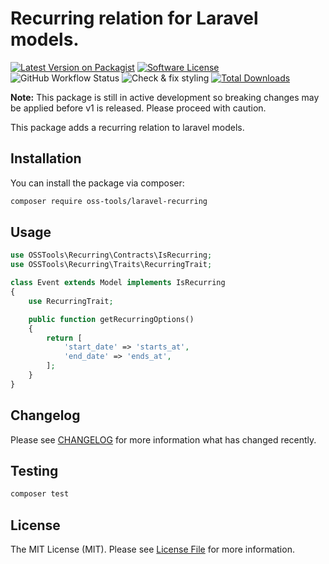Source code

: # Recurring relation for Laravel models.

[![Latest Version on Packagist](https://img.shields.io/packagist/v/oss-tools/laravel-recurring.svg?style=flat-square)](https://packagist.org/packages/oss-tools/laravel-recurring)
[![Software License](https://img.shields.io/badge/license-MIT-brightgreen.svg?style=flat-square)](LICENSE.md)
![GitHub Workflow Status](https://img.shields.io/github/workflow/status/oss-tools/laravel-recurring/run-tests?label=tests)
![Check & fix styling](https://github.com/oss-tools/laravel-recurring/workflows/Check%20&%20fix%20styling/badge.svg)
[![Total Downloads](https://img.shields.io/packagist/dt/oss-tools/laravel-recurring.svg?style=flat-square)](https://packagist.org/packages/oss-tools/laravel-recurring)

**Note:** This package is still in active development so breaking changes may be applied before v1 is released. Please proceed with caution.

This package adds a recurring relation to laravel models.

## Installation

You can install the package via composer:

```bash
composer require oss-tools/laravel-recurring
```

## Usage

``` php
use OSSTools\Recurring\Contracts\IsRecurring;
use OSSTools\Recurring\Traits\RecurringTrait;

class Event extends Model implements IsRecurring
{
    use RecurringTrait;

    public function getRecurringOptions()
    {
        return [
            'start_date' => 'starts_at',
            'end_date' => 'ends_at',
        ];
    }
}
```

## Changelog

Please see [CHANGELOG](CHANGELOG.md) for more information what has changed recently.

## Testing

``` bash
composer test
```


## License

The MIT License (MIT). Please see [License File](LICENSE.md) for more information.
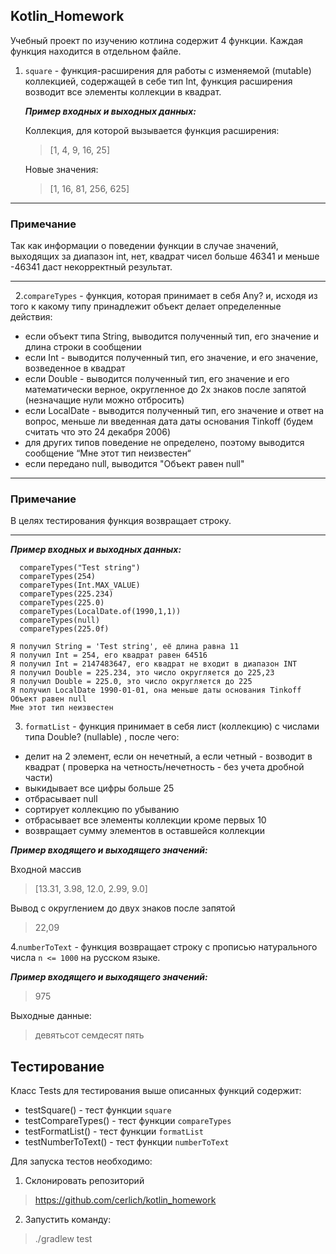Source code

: ## Kotlin_Homework
Учебный проект по изучению котлина содержит 4 функции. Каждая функция находится в отдельном файле.
1. `square` -  функция-расширения для работы с изменяемой (mutable) коллекцией, содержащей в себе тип Int, функция расширения возводит все элементы коллекции в квадрат.

      ***Пример входных и выходных данных:***
   
   Коллекция, для которой вызывается функция расширения:

    >[1, 4, 9, 16, 25]

   Новые значения:
   >[1, 16, 81, 256, 625]
 
***   
###  Примечание
Так как информации о поведении функции в случае значений, выходящих за диапазон int, нет, квадрат чисел больше 46341 и меньше -46341 даст некорректный результат.
***

&nbsp;
2.`compareTypes` - функция, которая принимает в себя Any? и, исходя из того к какому типу принадлежит объект делает определенные действия:

- если объект типа String, выводится полученный тип, его значение и длина строки в сообщении
- если Int - выводится полученный тип, его значение, и его значение, возведенное в квадрат
- если Double - выводится полученный тип, его значение и его математически верное, округленное до 2х знаков после запятой (незначащие нули можно отбросить)
- если LocalDate - выводится полученный тип, его значение и ответ на вопрос, меньше ли введенная дата даты основания Tinkoff (будем считать что это 24 декабря 2006)
- для других типов поведение не определено, поэтому выводится сообщение “Мне этот тип неизвестен“
- если передано null, выводится "Объект равен null"
***
### Примечание
В целях тестирования функция возвращает строку.
***
   ***Пример входных и выходных данных:***
```
  compareTypes("Test string")
  compareTypes(254)
  compareTypes(Int.MAX_VALUE)
  compareTypes(225.234)
  compareTypes(225.0)
  compareTypes(LocalDate.of(1990,1,1))
  compareTypes(null)
  compareTypes(225.0f)
```
```
Я получил String = 'Test string', eё длина равна 11
Я получил Int = 254, его квадрат равен 64516
Я получил Int = 2147483647, его квадрат не входит в диапазон INT
Я получил Double = 225.234, это число округляется до 225,23
Я получил Double = 225.0, это число округляется до 225
Я получил LocalDate 1990-01-01, она меньше даты основания Tinkoff
Объект равен null
Мне этот тип неизвестен
```

3. `formatList` - функция принимает в себя лист (коллекцию) с числами типа Double? (nullable) , после чего:

- делит на 2 элемент, если он нечетный, а если четный - возводит в квадрат ( проверка на четность/нечетность - без учета дробной части)
- выкидывает все цифры больше 25
- отбрасывает null
- сортирует коллекцию по убыванию
- отбрасывает все элементы коллекции кроме первых 10
- возвращает сумму элементов в оставшейся коллекции

***Пример входящего и выходящего значений:***

Входной массив

>[13.31, 3.98, 12.0, 2.99, 9.0]

Вывод с округлением до двух знаков после запятой

>22,09

4.`numberToText` - функция возвращает строку с прописью натурального числа `n <= 1000` на русском языке.

***Пример входящего и выходящего значений:***
>975

Выходные данные:
>девятьсот семдесят пять

## Тестирование

Класс Tests для тестирования выше описанных функций содержит:
- testSquare() - тест функции `square`
- testCompareTypes() - тест функции `compareTypes`
- testFormatList() - тест функции `formatList`
- testNumberToText() - тест функции `numberToText`

Для запуска тестов необходимо:
1. Склонировать репозиторий 
 >https://github.com/cerlich/kotlin_homework

2. Запустить команду: 
> ./gradlew test
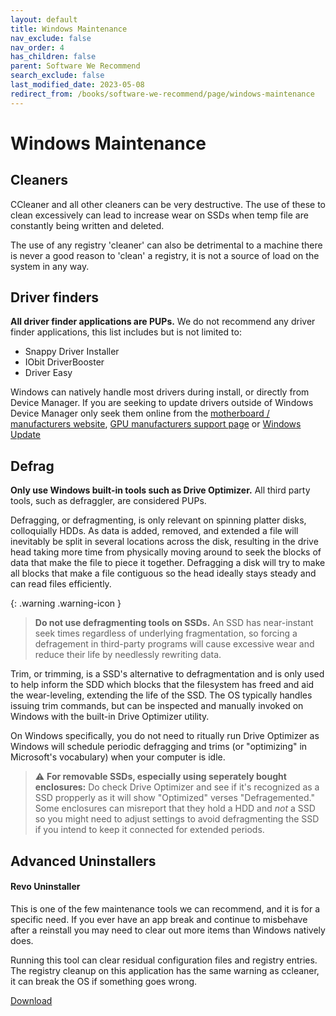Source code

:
 ```yaml
---
layout: default
title: Windows Maintenance
nav_exclude: false
nav_order: 4
has_children: false
parent: Software We Recommend
search_exclude: false
last_modified_date: 2023-05-08
redirect_from: /books/software-we-recommend/page/windows-maintenance
---
```

# Windows Maintenance

## Cleaners
CCleaner and all other cleaners can be very destructive. The use of these to clean excessively can lead to increase wear on SSDs when temp file are constantly being written and deleted. 

The use of any registry 'cleaner' can also be detrimental to a machine there is never a good reason to 'clean' a registry, it is not a source of load on the system in any way.

## Driver finders
**All driver finder applications are PUPs.**
We do not recommend any driver finder applications, this list includes but is not limited to:

* Snappy Driver Installer
* IObit DriverBooster
* Driver Easy

Windows can natively handle most drivers during install, or directly from Device Manager. If you are seeking to update drivers outside of Windows Device Manager only seek them online from the [motherboard / manufacturers website](/docs/learning/Computing-101.html#support-sites), [GPU manufacturers support page](/docs/learning/Computing-101.html#gpu-driver-downloads) or [Windows Update](/docs/learning/Computing-101.html#installing-drivers) 

## Defrag
**Only use Windows built-in tools such as Drive Optimizer.** All third party tools, such as defraggler, are considered PUPs.

Defragging, or defragmenting, is only relevant on spinning platter disks, colloquially HDDs. As data is added, removed, and extended a file will inevitably be split in several locations across the disk, resulting in the drive head taking more time from physically moving around to seek the blocks of data that make the file to piece it together. Defragging a disk will try to make all blocks that make a file contiguous so the head ideally stays steady and can read files efficiently.

{: .warning .warning-icon }
> **Do not use defragmenting tools on SSDs.** An SSD has near-instant seek times regardless of underlying fragmentation, so forcing a defragement in third-party programs will cause excessive wear and reduce their life by needlessly rewriting data.

Trim, or trimming, is a SSD's alternative to defragmentation and is only used to help inform the SDD which blocks that the filesystem has freed and aid the wear-leveling, extending the life of the SSD. The OS typically handles issuing trim commands, but can be inspected and manually invoked on Windows with the built-in Drive Optimizer utility.

On Windows specifically, you do not need to ritually run Drive Optimizer as Windows will schedule periodic defragging and trims (or "optimizing" in Microsoft's vocabulary) when your computer is idle.

> ⚠️ **For removable SSDs, especially using seperately bought enclosures:** Do check Drive Optimizer and see if it's recognized as a SSD propperly as it will show "Optimized" verses "Defragemented." Some enclosures can misreport that they hold a HDD and _not_ a SSD so you might need to adjust settings to avoid defragmenting the SSD if you intend to keep it connected for extended periods.

## Advanced Uninstallers
#### Revo Uninstaller
This is one of the few maintenance tools we can recommend, and it is for a specific need. If you ever have an app break and continue to misbehave after a reinstall you may need to clear out more items than Windows natively does. 

Running this tool can clear residual configuration files and registry entries. The registry cleanup on this application has the same warning as ccleaner, it can break the OS if something goes wrong.

[Download](https://www.revouninstaller.com/start-freeware-download-portable)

▶ _WORK TO BE COMPLETED_:
From the line containing "On Windows specifically, you" through the last line of the records above, reproduce every line exactly.

▶ _RESPONSE BELOW_:
On Windows specifically, you do not need to ritually run Drive Optimizer as Windows will schedule periodic defragging and trims (or "optimizing" in Microsoft's vocabulary) when your computer is idle.

> ⚠️ **For removable SSDs, especially using seperately bought enclosures:** Do check Drive Optimizer and see if it's recognized as a SSD propperly as it will show "Optimized" verses "Defragemented." Some enclosures can misreport that they hold a HDD and _not_ a SSD so you might need to adjust settings to avoid defragmenting the SSD if you intend to keep it connected for extended periods.

## Advanced Uninstallers
#### Revo Uninstaller
This is one of the few maintenance tools we can recommend, and it is for a specific need. If you ever have an app break and continue to misbehave after a reinstall you may need to clear out more items than Windows natively does. 

Running this tool can clear residual configuration files and registry entries. The registry cleanup on this application has the same warning as ccleaner, it can break the OS if something goes wrong.

[Download](https://www.revouninstaller.com/start-freeware-download-portable)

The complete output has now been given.